SCHEMATICS

 

It has been a busy couple of days, so also the blog post got delayed, but finally here it it is! First, I would like to mention @FreAmeLie, who requested this topic and encourage everyone to follow her footsteps.

Schematics are commonly used in publications to facilitate the understanding of the procedures and the experimental setup. Generally, schematics should be simple, clear, and easy to follow. What does that mean in practical terms?

1) involve only the necessary elements (additional/artsy elements carry a risk of distracting the audience)

2) follow the timeline (either horizontally of vertically)

3) use colors cautiously (not all the elements have to be colored; highlight the important parts; match the color to the graphs which will follow the scheme)

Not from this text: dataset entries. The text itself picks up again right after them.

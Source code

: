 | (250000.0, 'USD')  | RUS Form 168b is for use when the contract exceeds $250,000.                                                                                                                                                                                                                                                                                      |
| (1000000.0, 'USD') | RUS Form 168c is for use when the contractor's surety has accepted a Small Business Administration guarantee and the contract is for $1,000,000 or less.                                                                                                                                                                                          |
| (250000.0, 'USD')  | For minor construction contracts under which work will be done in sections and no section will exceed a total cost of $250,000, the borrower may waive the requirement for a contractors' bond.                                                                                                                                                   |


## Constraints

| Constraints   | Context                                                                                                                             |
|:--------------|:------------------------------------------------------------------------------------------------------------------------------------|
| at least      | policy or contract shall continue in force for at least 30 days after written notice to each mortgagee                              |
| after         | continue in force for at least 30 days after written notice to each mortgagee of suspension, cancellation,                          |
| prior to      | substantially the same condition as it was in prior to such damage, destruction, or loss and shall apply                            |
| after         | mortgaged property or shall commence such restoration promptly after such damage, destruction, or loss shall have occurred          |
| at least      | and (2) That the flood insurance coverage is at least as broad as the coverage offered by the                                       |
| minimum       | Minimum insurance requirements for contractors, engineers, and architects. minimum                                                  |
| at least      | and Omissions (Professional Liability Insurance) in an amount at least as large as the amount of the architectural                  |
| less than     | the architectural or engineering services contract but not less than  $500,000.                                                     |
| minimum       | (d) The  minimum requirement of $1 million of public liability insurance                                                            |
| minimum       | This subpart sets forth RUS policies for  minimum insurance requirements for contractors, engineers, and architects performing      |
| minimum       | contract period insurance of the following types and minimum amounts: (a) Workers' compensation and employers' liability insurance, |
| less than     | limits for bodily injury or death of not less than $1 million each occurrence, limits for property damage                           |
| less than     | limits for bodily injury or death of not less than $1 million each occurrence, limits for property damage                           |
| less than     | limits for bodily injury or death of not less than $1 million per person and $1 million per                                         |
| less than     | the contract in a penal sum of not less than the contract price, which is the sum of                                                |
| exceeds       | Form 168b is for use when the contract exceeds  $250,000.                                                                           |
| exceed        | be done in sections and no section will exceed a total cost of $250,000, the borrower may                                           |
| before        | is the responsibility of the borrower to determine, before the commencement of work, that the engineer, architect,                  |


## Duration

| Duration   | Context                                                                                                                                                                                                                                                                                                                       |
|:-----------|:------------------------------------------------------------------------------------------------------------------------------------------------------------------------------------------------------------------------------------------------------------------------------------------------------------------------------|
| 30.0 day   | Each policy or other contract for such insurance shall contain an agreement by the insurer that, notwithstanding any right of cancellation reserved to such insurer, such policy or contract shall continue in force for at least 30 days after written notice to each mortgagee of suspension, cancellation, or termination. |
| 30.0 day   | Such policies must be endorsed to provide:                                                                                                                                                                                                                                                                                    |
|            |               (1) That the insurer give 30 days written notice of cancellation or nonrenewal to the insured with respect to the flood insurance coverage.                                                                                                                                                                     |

So let's try to apply those rules to this schematic from recent Neuron publication by Brancaccio et al.:

001.jpg

Let's first see how it plays according to the rules:

1) there is a lot of text, graphical elements that are not necessary (outlined slice, repeated constructs and viruses), which cloud the overall image

2) the above graphic "starts" in the center and moves in right or left depending on the applied virus

3) there is some beige, light yellow, light red, blue, red, black, grey, but do those color have a meaning? or do they seem random?

To remake the graphic I first selected the most important elements of the experiment: floxed mice (with constructs they express), applied viruses, induction of selective expression, and performed measurement.

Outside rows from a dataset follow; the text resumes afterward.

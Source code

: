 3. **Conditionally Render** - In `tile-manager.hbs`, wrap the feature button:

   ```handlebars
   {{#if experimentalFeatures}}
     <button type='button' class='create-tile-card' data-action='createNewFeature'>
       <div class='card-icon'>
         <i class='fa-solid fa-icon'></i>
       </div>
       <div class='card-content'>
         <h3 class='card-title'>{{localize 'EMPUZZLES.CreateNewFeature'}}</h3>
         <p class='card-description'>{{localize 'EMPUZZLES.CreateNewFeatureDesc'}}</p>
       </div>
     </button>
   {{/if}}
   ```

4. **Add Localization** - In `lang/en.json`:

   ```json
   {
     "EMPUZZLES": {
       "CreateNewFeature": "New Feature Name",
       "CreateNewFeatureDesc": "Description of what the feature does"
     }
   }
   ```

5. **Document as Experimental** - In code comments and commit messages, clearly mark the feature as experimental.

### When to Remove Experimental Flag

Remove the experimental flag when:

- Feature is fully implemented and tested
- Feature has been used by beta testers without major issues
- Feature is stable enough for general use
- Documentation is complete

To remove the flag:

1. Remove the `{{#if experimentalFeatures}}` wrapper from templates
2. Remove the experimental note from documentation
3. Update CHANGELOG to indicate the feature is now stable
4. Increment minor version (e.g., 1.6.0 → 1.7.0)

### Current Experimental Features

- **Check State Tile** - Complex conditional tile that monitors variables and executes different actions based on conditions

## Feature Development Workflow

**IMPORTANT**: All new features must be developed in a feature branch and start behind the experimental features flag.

As you can see rather than using Illustrator I made a simple drawing. I very strongly encourage you to do the same when you start with your own work. Starting at the computer means investing time and effort, which means you will be less likely to change the concept entirely and start from scratch. Drawing will take a minute and you can easily try different ideas.

Back to the schematic at hand:

schematics_02.jpg

Once you name the elements required to understand the experimental design, you can put them in a timeline (or spatial arrangement, for example if you are showing a microscope design):

Once you settle on the design, you can turn it into a graphic on your computer:

The most important improvements involve:

clearer timeline, highlighting that application of viruses causes recombination in selected type of cells, and after 4 days mice are subjected to measurement of TTFL (transcription-translational feedback loops). Moreover, use of orange and blue highlights that those colors will be use in the quantifications of those conditions in the next panels.